**WHAT THIS TASK INVOLVES:** Would you copy every line of the listing below that includes the word "names"?

**DATASET RECORDS:**
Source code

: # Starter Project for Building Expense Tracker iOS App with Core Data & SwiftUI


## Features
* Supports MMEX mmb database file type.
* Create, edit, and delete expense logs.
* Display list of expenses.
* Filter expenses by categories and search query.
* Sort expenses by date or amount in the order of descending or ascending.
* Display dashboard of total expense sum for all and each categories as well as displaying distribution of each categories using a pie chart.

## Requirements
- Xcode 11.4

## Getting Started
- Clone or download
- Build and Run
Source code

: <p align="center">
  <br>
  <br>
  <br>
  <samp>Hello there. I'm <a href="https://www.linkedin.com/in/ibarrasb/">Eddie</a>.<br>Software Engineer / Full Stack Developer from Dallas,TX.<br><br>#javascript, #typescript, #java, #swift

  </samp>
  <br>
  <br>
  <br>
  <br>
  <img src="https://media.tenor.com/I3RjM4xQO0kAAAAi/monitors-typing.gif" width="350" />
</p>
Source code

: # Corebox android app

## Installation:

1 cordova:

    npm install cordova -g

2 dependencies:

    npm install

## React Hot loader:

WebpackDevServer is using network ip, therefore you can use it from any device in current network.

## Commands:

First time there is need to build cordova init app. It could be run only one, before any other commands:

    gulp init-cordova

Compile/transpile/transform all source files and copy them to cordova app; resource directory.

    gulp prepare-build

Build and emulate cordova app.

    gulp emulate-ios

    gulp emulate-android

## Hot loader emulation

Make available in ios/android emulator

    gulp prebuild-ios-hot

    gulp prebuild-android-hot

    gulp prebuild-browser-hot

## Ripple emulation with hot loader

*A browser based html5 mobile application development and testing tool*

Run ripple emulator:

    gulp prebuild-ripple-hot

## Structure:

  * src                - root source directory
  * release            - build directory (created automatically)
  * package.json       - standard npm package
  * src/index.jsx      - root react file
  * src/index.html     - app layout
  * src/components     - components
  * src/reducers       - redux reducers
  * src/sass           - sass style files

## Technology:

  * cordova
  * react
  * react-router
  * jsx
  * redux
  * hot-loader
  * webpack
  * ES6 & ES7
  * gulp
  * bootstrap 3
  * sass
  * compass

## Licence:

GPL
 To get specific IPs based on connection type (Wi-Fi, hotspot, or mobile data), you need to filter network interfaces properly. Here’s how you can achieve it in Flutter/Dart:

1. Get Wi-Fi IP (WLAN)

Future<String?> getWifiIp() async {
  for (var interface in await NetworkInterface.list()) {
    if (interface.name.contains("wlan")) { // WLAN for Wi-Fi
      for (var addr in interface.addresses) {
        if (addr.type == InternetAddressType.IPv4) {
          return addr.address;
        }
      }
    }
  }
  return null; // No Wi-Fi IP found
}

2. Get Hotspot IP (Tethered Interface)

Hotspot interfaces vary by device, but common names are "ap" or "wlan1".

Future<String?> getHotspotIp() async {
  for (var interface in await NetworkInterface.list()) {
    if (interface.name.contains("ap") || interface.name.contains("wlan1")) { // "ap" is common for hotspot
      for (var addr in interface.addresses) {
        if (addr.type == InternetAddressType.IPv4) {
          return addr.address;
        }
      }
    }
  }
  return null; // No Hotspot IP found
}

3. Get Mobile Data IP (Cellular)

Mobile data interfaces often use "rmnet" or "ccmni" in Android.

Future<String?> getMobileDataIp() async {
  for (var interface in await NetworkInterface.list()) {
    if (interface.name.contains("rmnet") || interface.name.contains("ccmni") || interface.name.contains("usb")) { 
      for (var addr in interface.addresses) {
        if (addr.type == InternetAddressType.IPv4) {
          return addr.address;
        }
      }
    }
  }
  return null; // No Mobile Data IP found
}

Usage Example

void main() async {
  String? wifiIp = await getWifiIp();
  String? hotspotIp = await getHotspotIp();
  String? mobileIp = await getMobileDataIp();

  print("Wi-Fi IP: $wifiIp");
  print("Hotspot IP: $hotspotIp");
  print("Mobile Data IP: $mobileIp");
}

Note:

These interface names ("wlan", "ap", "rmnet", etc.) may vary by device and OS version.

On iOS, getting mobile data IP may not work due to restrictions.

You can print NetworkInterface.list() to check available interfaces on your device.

**SOLUTION FOR THIS EXERCISE:**
Hotspot interfaces vary by device, but common names are "ap" or "wlan1".
These interface names ("wlan", "ap", "rmnet", etc.) may vary by device and OS version.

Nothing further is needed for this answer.